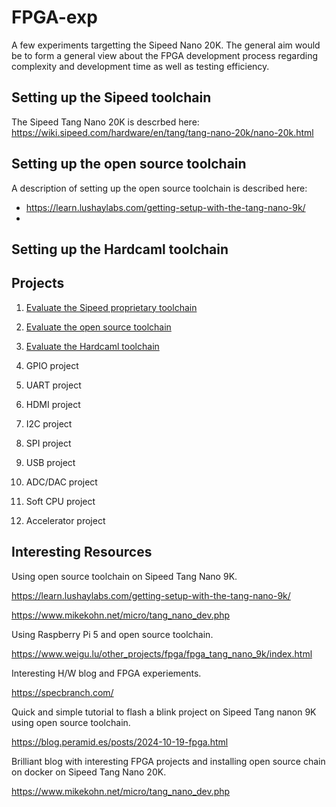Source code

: # FPGA-exp
A few experiments targetting the Sipeed Nano 20K. The general aim would be to form a general view about the FPGA development process regarding complexity and development time as well as testing efficiency.

Setting up the Sipeed toolchain
-------------------------------

The Sipeed Tang Nano 20K is descrbed here: https://wiki.sipeed.com/hardware/en/tang/tang-nano-20k/nano-20k.html

Setting up the open source toolchain
------------------------------------

A description of setting up the open source toolchain is described here: 
- https://learn.lushaylabs.com/getting-setup-with-the-tang-nano-9k/
- 

Setting up the Hardcaml toolchain
---------------------------------

Projects
--------

1. [Evaluate the Sipeed proprietary toolchain](https://github.com/iamlateforbreakast/FPGA-exp/tree/main/project1)
2. [Evaluate the open source toolchain](https://github.com/iamlateforbreakast/FPGA-exp/tree/main/project2)
3. [Evaluate the Hardcaml toolchain](https://github.com/iamlateforbreakast/FPGA-exp/tree/main/project3)

4. GPIO project
5. UART project
6. HDMI project
7. I2C project
8. SPI project
9. USB project
10. ADC/DAC project
11. Soft CPU project
12. Accelerator project

Interesting Resources
---------------------

Using open source toolchain on Sipeed Tang Nano 9K.

https://learn.lushaylabs.com/getting-setup-with-the-tang-nano-9k/

https://www.mikekohn.net/micro/tang_nano_dev.php

Using Raspberry Pi 5 and open source toolchain.

https://www.weigu.lu/other_projects/fpga/fpga_tang_nano_9k/index.html

Interesting H/W blog and FPGA experiements.

https://specbranch.com/

Quick and simple tutorial to flash a blink project on Sipeed Tang nanon 9K using open source toolchain.

https://blog.peramid.es/posts/2024-10-19-fpga.html

Brilliant blog with interesting FPGA projects and installing open source chain on docker on Sipeed Tang Nano 20K.

https://www.mikekohn.net/micro/tang_nano_dev.php
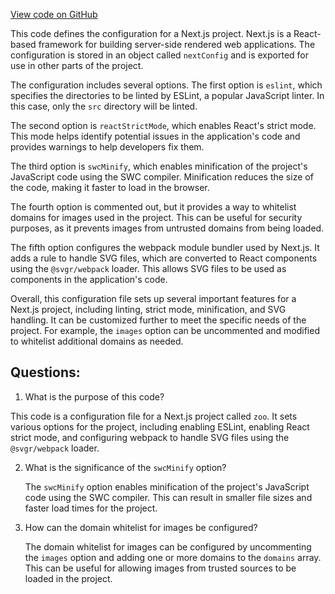 [View code on GitHub](zoo-labs/zoo/blob/master/foundation/next.config.js)

This code defines the configuration for a Next.js project. Next.js is a React-based framework for building server-side rendered web applications. The configuration is stored in an object called `nextConfig` and is exported for use in other parts of the project.

The configuration includes several options. The first option is `eslint`, which specifies the directories to be linted by ESLint, a popular JavaScript linter. In this case, only the `src` directory will be linted.

The second option is `reactStrictMode`, which enables React's strict mode. This mode helps identify potential issues in the application's code and provides warnings to help developers fix them.

The third option is `swcMinify`, which enables minification of the project's JavaScript code using the SWC compiler. Minification reduces the size of the code, making it faster to load in the browser.

The fourth option is commented out, but it provides a way to whitelist domains for images used in the project. This can be useful for security purposes, as it prevents images from untrusted domains from being loaded.

The fifth option configures the webpack module bundler used by Next.js. It adds a rule to handle SVG files, which are converted to React components using the `@svgr/webpack` loader. This allows SVG files to be used as components in the application's code.

Overall, this configuration file sets up several important features for a Next.js project, including linting, strict mode, minification, and SVG handling. It can be customized further to meet the specific needs of the project. For example, the `images` option can be uncommented and modified to whitelist additional domains as needed.
## Questions: 
 1. What is the purpose of this code?
   
   This code is a configuration file for a Next.js project called `zoo`. It sets various options for the project, including enabling ESLint, enabling React strict mode, and configuring webpack to handle SVG files using the `@svgr/webpack` loader.

2. What is the significance of the `swcMinify` option?
   
   The `swcMinify` option enables minification of the project's JavaScript code using the SWC compiler. This can result in smaller file sizes and faster load times for the project.

3. How can the domain whitelist for images be configured?
   
   The domain whitelist for images can be configured by uncommenting the `images` option and adding one or more domains to the `domains` array. This can be useful for allowing images from trusted sources to be loaded in the project.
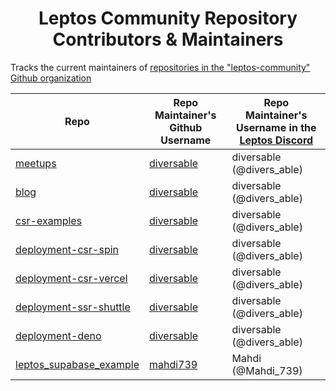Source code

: <div align=center>

# Leptos Community Repository Contributors & Maintainers

</div>

Tracks the current maintainers of [repositories in the "leptos-community" Github organization](https://github.com/orgs/leptos-community/repositories)


| Repo | Repo Maintainer's Github Username | Repo Maintainer's Username in the  [Leptos Discord](https://discord.gg/x8NhWWYTV2) |
| ---- | ---- | ---- |
| [meetups](https://github.com/leptos-community/meetups) | [diversable](https://github.com/diversable) | diversable (@divers_able) |
| [blog](https://github.com/leptos-community/blog) | [diversable](https://github.com/diversable) | diversable (@divers_able) |
| [csr-examples](https://github.com/leptos-community/csr-examples) | [diversable](https://github.com/diversable) | diversable (@divers_able) |
| [deployment-csr-spin](https://github.com/leptos-community/deployment-csr-spin) | [diversable](https://github.com/diversable) | diversable (@divers_able) |
| [deployment-csr-vercel](https://github.com/leptos-community/deployment-csr-vercel) | [diversable](https://github.com/diversable) | diversable (@divers_able) |
| [deployment-ssr-shuttle](https://github.com/leptos-community/deployment-ssr-shuttle) | [diversable](https://github.com/diversable) | diversable (@divers_able) |
| [deployment-deno](https://github.com/leptos-community/deployment-deno) | [diversable](https://github.com/diversable) | diversable (@divers_able) |
| [leptos_supabase_example](https://github.com/leptos-community/leptos_supabase_example) | [mahdi739](https://github.com/mahdi739) | Mahdi (@Mahdi_739) |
-=-=-
■ Exercise objective ■
The copy must match the listing above exactly but contain no pictures.

■ Answer box ■
Source code

: # FPGA-exp
A few experiments targetting the Sipeed Nano 20K. The general aim would be to form a general view about the FPGA development process regarding complexity and development time as well as testing efficiency.

Setting up the Sipeed toolchain
-------------------------------

The Sipeed Tang Nano 20K is descrbed here: https://wiki.sipeed.com/hardware/en/tang/tang-nano-20k/nano-20k.html

Setting up the open source toolchain
------------------------------------

A description of setting up the open source toolchain is described here: 
- https://learn.lushaylabs.com/getting-setup-with-the-tang-nano-9k/
- 

Setting up the Hardcaml toolchain
---------------------------------

Projects
--------

1. [Evaluate the Sipeed proprietary toolchain](https://github.com/iamlateforbreakast/FPGA-exp/tree/main/project1)
2. [Evaluate the open source toolchain](https://github.com/iamlateforbreakast/FPGA-exp/tree/main/project2)
3. [Evaluate the Hardcaml toolchain](https://github.com/iamlateforbreakast/FPGA-exp/tree/main/project3)

4. GPIO project
5. UART project
6. HDMI project
7. I2C project
8. SPI project
9. USB project
10. ADC/DAC project
11. Soft CPU project
12. Accelerator project

Interesting Resources
---------------------

Using open source toolchain on Sipeed Tang Nano 9K.

https://learn.lushaylabs.com/getting-setup-with-the-tang-nano-9k/

https://www.mikekohn.net/micro/tang_nano_dev.php

Using Raspberry Pi 5 and open source toolchain.

https://www.weigu.lu/other_projects/fpga/fpga_tang_nano_9k/index.html

Interesting H/W blog and FPGA experiements.

https://specbranch.com/

Quick and simple tutorial to flash a blink project on Sipeed Tang nanon 9K using open source toolchain.

https://blog.peramid.es/posts/2024-10-19-fpga.html

Brilliant blog with interesting FPGA projects and installing open source chain on docker on Sipeed Tang Nano 20K.

https://www.mikekohn.net/micro/tang_nano_dev.php
 [View code on GitHub](zoo-labs/zoo/blob/master/foundation/next.config.js)

This code defines the configuration for a Next.js project. Next.js is a React-based framework for building server-side rendered web applications. The configuration is stored in an object called `nextConfig` and is exported for use in other parts of the project.

The configuration includes several options. The first option is `eslint`, which specifies the directories to be linted by ESLint, a popular JavaScript linter. In this case, only the `src` directory will be linted.

The second option is `reactStrictMode`, which enables React's strict mode. This mode helps identify potential issues in the application's code and provides warnings to help developers fix them.

The third option is `swcMinify`, which enables minification of the project's JavaScript code using the SWC compiler. Minification reduces the size of the code, making it faster to load in the browser.

The fourth option is commented out, but it provides a way to whitelist domains for images used in the project. This can be useful for security purposes, as it prevents images from untrusted domains from being loaded.

The fifth option configures the webpack module bundler used by Next.js. It adds a rule to handle SVG files, which are converted to React components using the `@svgr/webpack` loader. This allows SVG files to be used as components in the application's code.

Overall, this configuration file sets up several important features for a Next.js project, including linting, strict mode, minification, and SVG handling. It can be customized further to meet the specific needs of the project. For example, the `images` option can be uncommented and modified to whitelist additional domains as needed.
## Questions: 
 1. What is the purpose of this code?
   
   This code is a configuration file for a Next.js project called `zoo`. It sets various options for the project, including enabling ESLint, enabling React strict mode, and configuring webpack to handle SVG files using the `@svgr/webpack` loader.

2. What is the significance of the `swcMinify` option?
   
   The `swcMinify` option enables minification of the project's JavaScript code using the SWC compiler. This can result in smaller file sizes and faster load times for the project.

3. How can the domain whitelist for images be configured?
   
   The domain whitelist for images can be configured by uncommenting the `images` option and adding one or more domains to the `domains` array. This can be useful for allowing images from trusted sources to be loaded in the project.
Source code

: <div align=center>

# Leptos Community Repository Contributors & Maintainers

</div>

Tracks the current maintainers of [repositories in the "leptos-community" Github organization](https://github.com/orgs/leptos-community/repositories)


| Repo | Repo Maintainer's Github Username | Repo Maintainer's Username in the  [Leptos Discord](https://discord.gg/x8NhWWYTV2) |
| ---- | ---- | ---- |
| [meetups](https://github.com/leptos-community/meetups) | [diversable](https://github.com/diversable) | diversable (@divers_able) |
| [blog](https://github.com/leptos-community/blog) | [diversable](https://github.com/diversable) | diversable (@divers_able) |
| [csr-examples](https://github.com/leptos-community/csr-examples) | [diversable](https://github.com/diversable) | diversable (@divers_able) |
| [deployment-csr-spin](https://github.com/leptos-community/deployment-csr-spin) | [diversable](https://github.com/diversable) | diversable (@divers_able) |
| [deployment-csr-vercel](https://github.com/leptos-community/deployment-csr-vercel) | [diversable](https://github.com/diversable) | diversable (@divers_able) |
| [deployment-ssr-shuttle](https://github.com/leptos-community/deployment-ssr-shuttle) | [diversable](https://github.com/diversable) | diversable (@divers_able) |
| [deployment-deno](https://github.com/leptos-community/deployment-deno) | [diversable](https://github.com/diversable) | diversable (@divers_able) |
| [leptos_supabase_example](https://github.com/leptos-community/leptos_supabase_example) | [mahdi739](https://github.com/mahdi739) | Mahdi (@Mahdi_739) |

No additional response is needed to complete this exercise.